WHAT IS REQUIRED:
Copy out each line of the material in which the word "years" can be found.

DATASET RECORDS:
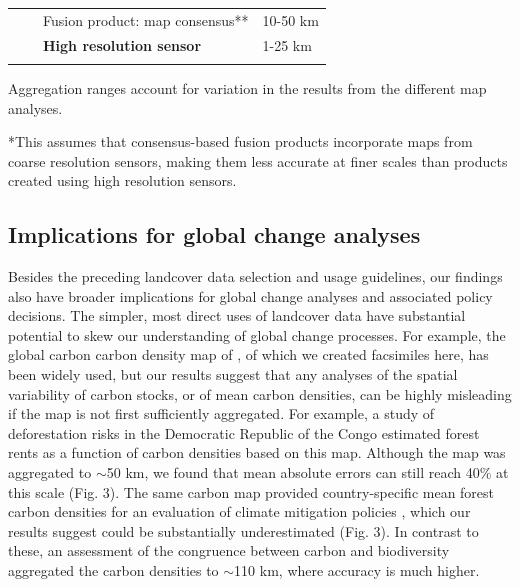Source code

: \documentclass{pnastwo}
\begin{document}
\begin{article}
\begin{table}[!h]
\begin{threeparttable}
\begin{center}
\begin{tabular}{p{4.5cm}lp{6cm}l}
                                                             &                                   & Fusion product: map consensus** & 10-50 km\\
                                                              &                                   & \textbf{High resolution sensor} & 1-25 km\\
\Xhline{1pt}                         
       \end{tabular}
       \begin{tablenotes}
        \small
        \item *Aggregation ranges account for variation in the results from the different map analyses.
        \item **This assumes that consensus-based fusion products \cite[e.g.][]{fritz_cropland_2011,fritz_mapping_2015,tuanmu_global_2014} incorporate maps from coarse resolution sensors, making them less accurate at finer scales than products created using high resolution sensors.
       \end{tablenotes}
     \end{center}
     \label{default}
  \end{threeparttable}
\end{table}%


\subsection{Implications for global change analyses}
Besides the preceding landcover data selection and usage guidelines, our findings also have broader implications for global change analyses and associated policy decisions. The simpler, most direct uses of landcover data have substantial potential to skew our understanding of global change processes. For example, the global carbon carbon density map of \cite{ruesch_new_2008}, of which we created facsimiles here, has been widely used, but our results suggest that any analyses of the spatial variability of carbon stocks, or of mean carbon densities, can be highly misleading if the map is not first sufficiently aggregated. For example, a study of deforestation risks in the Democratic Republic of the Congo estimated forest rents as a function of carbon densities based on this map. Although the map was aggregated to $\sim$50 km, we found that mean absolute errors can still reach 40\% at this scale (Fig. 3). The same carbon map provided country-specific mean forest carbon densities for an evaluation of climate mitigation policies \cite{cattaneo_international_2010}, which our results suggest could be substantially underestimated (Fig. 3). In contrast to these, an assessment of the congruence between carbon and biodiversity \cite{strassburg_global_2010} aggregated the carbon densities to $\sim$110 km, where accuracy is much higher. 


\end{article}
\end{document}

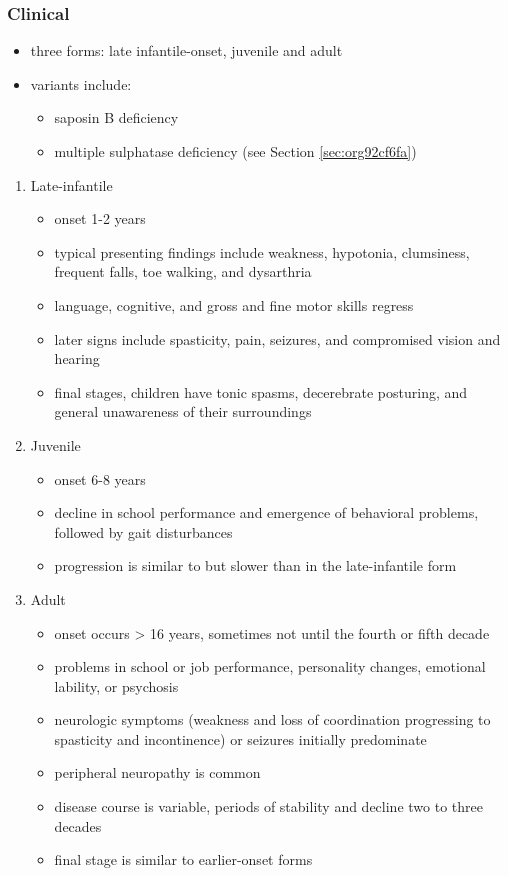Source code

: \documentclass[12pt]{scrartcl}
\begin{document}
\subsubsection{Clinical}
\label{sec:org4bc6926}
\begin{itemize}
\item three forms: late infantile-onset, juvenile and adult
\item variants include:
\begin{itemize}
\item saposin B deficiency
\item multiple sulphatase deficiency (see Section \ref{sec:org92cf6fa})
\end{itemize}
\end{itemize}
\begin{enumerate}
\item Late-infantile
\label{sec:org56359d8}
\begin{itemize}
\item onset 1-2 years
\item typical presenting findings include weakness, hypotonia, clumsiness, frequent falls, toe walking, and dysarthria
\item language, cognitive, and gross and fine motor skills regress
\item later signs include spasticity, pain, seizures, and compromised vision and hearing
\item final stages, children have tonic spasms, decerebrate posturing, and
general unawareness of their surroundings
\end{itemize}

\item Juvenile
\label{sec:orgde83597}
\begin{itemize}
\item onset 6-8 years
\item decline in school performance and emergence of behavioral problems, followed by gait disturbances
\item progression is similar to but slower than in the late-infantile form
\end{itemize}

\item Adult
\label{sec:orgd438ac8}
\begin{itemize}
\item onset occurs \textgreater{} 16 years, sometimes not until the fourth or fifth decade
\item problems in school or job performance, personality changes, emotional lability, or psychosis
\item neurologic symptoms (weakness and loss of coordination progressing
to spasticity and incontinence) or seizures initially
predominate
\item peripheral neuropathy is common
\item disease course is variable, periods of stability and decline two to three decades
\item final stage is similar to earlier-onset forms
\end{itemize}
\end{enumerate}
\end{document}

OUTPUT FOR THIS TASK:
\item onset 1-2 years
\item onset 6-8 years
\item onset occurs \textgreater{} 16 years, sometimes not until the fourth or fifth decade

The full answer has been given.